Saturday, July 9, 2011

Review: Revolution by Jennifer Donnelly

I have read several historical novels recently and thought I'd keep up the trend with Revolution which a former co-worker had strongly recommended to me. It is very long for a YA novel, which I worry will be off-putting to some teens, as it's a great book, and a pretty fast read even at this length.

Andi has been miserable. Ever since her little brother Truman was killed in an accident she witnessed in their Brooklyn neighborhood, she has been just barely holding things together. Her artist mother has not been so lucky, and so Andi is also on her own. Eventually her high school calls her father in Boston to warn him of her imminent expulsion due to failing grades. When he arrives, he has her mother committed to a mental hospital and takes Andi with him to Paris where he, a Nobel-winning scientist, is going to help a historian friend, G, who is trying to prove if a preserved heart, rumored to belong to the lost prince Louis-Charles, son of Louis XVI and Marie Antoinette. While in Paris, Andi works on her senior thesis about a renowned classical guitarist and composer, tries to mend her broken heart, embarks on a romance with a young taxi driver and rapper, and attempts to reach detente with her father. She does not succeed at all these things, though she is helped along the way by the diary of a French girl in 1795, Alex.

I think the beginning part about Brooklyn could have been much shorter.

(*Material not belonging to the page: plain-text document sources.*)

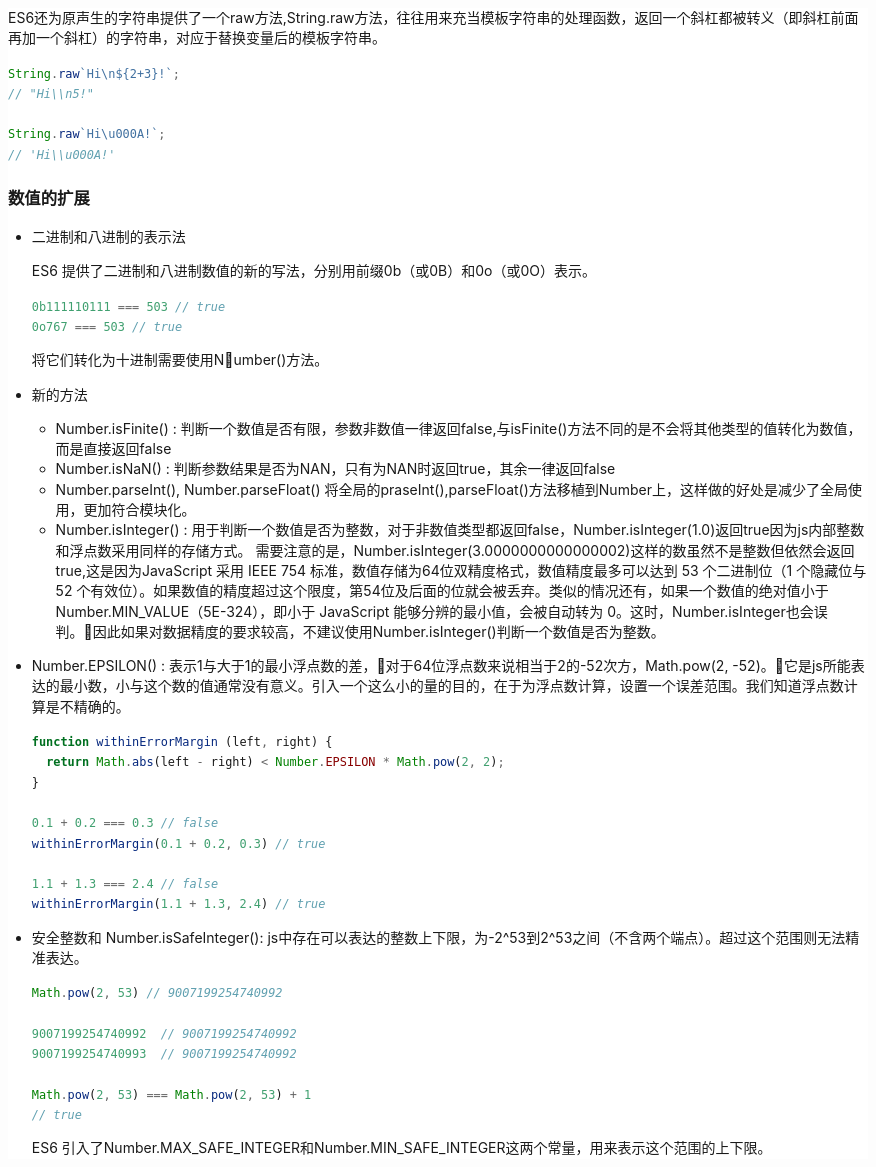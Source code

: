   ES6还为原声生的字符串提供了一个raw方法,String.raw方法，往往用来充当模板字符串的处理函数，返回一个斜杠都被转义（即斜杠前面再加一个斜杠）的字符串，对应于替换变量后的模板字符串。
  ```javascript
  String.raw`Hi\n${2+3}!`;
  // "Hi\\n5!"

  String.raw`Hi\u000A!`;
  // 'Hi\\u000A!'
  ```

### 数值的扩展

* 二进制和八进制的表示法

  ES6 提供了二进制和八进制数值的新的写法，分别用前缀0b（或0B）和0o（或0O）表示。
  ```javascript
  0b111110111 === 503 // true
  0o767 === 503 // true
  ```
  将它们转化为十进制需要使用Number()方法。

* 新的方法
  * Number.isFinite() : 判断一个数值是否有限，参数非数值一律返回false,与isFinite()方法不同的是不会将其他类型的值转化为数值，而是直接返回false
  * Number.isNaN() : 判断参数结果是否为NAN，只有为NAN时返回true，其余一律返回false
  * Number.parseInt(), Number.parseFloat() 将全局的praseInt(),parseFloat()方法移植到Number上，这样做的好处是减少了全局使用，更加符合模块化。
  * Number.isInteger() : 用于判断一个数值是否为整数，对于非数值类型都返回false，Number.isInteger(1.0)返回true因为js内部整数和浮点数采用同样的存储方式。
需要注意的是，Number.isInteger(3.0000000000000002)这样的数虽然不是整数但依然会返回true,这是因为JavaScript 采用 IEEE 754 标准，数值存储为64位双精度格式，数值精度最多可以达到 53 个二进制位（1 个隐藏位与 52 个有效位）。如果数值的精度超过这个限度，第54位及后面的位就会被丢弃。类似的情况还有，如果一个数值的绝对值小于Number.MIN_VALUE（5E-324），即小于 JavaScript 能够分辨的最小值，会被自动转为 0。这时，Number.isInteger也会误判。因此如果对数据精度的要求较高，不建议使用Number.isInteger()判断一个数值是否为整数。
* Number.EPSILON() : 表示1与大于1的最小浮点数的差，对于64位浮点数来说相当于2的-52次方，Math.pow(2, -52)。它是js所能表达的最小数，小与这个数的值通常没有意义。引入一个这么小的量的目的，在于为浮点数计算，设置一个误差范围。我们知道浮点数计算是不精确的。
  ```javascript
  function withinErrorMargin (left, right) {
    return Math.abs(left - right) < Number.EPSILON * Math.pow(2, 2);
  }

  0.1 + 0.2 === 0.3 // false
  withinErrorMargin(0.1 + 0.2, 0.3) // true

  1.1 + 1.3 === 2.4 // false
  withinErrorMargin(1.1 + 1.3, 2.4) // true
  ```
* 安全整数和 Number.isSafeInteger(): js中存在可以表达的整数上下限，为-2^53到2^53之间（不含两个端点）。超过这个范围则无法精准表达。
  ```javascript
  Math.pow(2, 53) // 9007199254740992

  9007199254740992  // 9007199254740992
  9007199254740993  // 9007199254740992

  Math.pow(2, 53) === Math.pow(2, 53) + 1
  // true
  ```
  ES6 引入了Number.MAX_SAFE_INTEGER和Number.MIN_SAFE_INTEGER这两个常量，用来表示这个范围的上下限。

Since we never really circle around to those characters (except her best friend who she talks to throughout), that whole part could have been summarized and we could have begun with Andi going to Paris. However, I say that as if the book were way too long, which it did not feel like to me. The story clipped along at a good pace. I learned a lot about the French Revolution which I did not know (always a bonus for me). I do wish the subject of Andi's biography, the classical guitarist, had also been real so I could have learned even more, but that might truly have been overkill. I will admit that Ms. Donnelly did get me in one regard - I thought I'd figured out a clever twist, but it didn't come to pass, so her red herrings in that regard were particularly effective. As for the ending, a friend recently said she didn't find it satisfying, but it worked for me. Perhaps because it was pretty realistic. Which means it didn't have a big huge amazing change, not everything in Andi's life got fixed, and one temporal twist had a little bit of a cop-out ending to it (personally it's a twist I'm not overly fond of so I was perfectly fine with how it resolved.) I actually prefer that. I don't like an ending where every little thing is tied up in a bow - that's so unrealistic. But I know many others prefer those endings. I think a lot of teens prefer more realism. They feel like adults are always trying to shield them from the real world, so I think this will work well for teens. The history lessons aren't too pedantic, and Andi's problems are very realistic. I've read some reviews that say she's whiny, but I'll bet I would be too if my little brother had been killed. I think it's pretty cruel and ignorant for anyone to think they'd hold up better in Andi's situation without having gone through it. Her loss was enormous, and therefore so is her grief.

Enjoyable and thought-provoking, this is a great book for teen girls. This review is a part of Kid Konnection, hosted by Booking Mama, a collection of children's book-related posts over the weekend.

I bought this book at the Friends of the Library book sale.


Julie P. said...

I can't believe I haven't gotten around to this one yet. It looks so good. But I do think the length might be one of the reasons I haven't picked it up.

Sheila (Bookjourney) said...

Greta review - I need to get tot his one soon.